An investing style known as commodity curve carry -- betting on longer-dated futures and against shorter-dated contracts -- has jumped to its highest since at least 2004 after eight straight weeks of unusually sharp gains, according to a Macquarie Group Ltd. index.

Monday’s unprecedented collapse in the West Texas Intermediate contract for May delivery exacerbated a state known as “contango,” where longer-dated futures trade at higher prices than near-term counterparts.

The steepest slope in history fed right into the strategy’s sweet spot, as the front-end contract plunged thanks to vanishing storage capacity and the pandemic-induced demand shock.

Super Carry Goes Ballistic as Oil Price Is Atrocious

“There’s a surplus of oil, which puts pressure on the physical price of oil and drives the curve into this super contango shape,” said Arun Assumall, global head of cross-asset quantitative investment strategies at Macquarie, which offers the trade to institutional clients.

Covering most commodities, the Macquarie index shorts the front-end contract and goes long on a later-dated one, with seasonal adjustments.
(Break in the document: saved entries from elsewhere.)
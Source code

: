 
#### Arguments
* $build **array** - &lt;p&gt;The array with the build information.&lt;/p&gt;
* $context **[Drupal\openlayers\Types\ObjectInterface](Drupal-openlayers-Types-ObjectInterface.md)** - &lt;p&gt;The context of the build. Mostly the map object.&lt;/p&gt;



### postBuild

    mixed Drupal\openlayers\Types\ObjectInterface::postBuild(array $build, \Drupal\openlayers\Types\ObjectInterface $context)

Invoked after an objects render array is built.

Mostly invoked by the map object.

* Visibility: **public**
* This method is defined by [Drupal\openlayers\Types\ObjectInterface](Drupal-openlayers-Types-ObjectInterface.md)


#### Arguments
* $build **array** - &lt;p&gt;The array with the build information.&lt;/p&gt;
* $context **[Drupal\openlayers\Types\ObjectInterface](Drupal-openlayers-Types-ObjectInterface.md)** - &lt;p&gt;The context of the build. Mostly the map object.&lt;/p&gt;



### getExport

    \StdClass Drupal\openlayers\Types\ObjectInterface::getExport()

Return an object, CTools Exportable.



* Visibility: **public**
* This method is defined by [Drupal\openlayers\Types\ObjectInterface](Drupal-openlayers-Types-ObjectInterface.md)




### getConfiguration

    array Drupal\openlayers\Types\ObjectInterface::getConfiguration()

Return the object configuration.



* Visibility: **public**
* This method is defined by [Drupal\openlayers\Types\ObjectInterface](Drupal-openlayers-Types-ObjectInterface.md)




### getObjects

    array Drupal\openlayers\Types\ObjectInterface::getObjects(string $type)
In all of its 16-year history, its wildest monthly move was about 2% -- posted in the early 2000s. In March alone, it jumped 4%.

Betting on the shape of the commodities curve, once the domain of traditional commodity funds, has grown more popular among multi-asset and risk-premia investors in recent years in the hunt for yield.

Super Carry Goes Ballistic as Oil Price Is Atrocious

The oil mayhem is lifting a slew of other rules-based allocation styles.

Intraday momentum strategies in commodities, which bet on price trends continuing throughout the trading day, are seizing on the wild swings to post historic returns. A Macquarie index tracking the trade in WTI is up 19% this year. Last quarter was the best ever in its 15-year history.

Risk-premia strategies -- trades like volatility and carry beloved by hedge funds that take advantage of established price patterns -- largely plunged in last month’s unprecedented cross-asset turmoil. But commodity carry is proving a boon for investors like Olivier Blin at Unigestion.

“It is quite an exceptional gain indeed,” the fund manager said. “However, like all carry strategies it is exposed to tail risk.”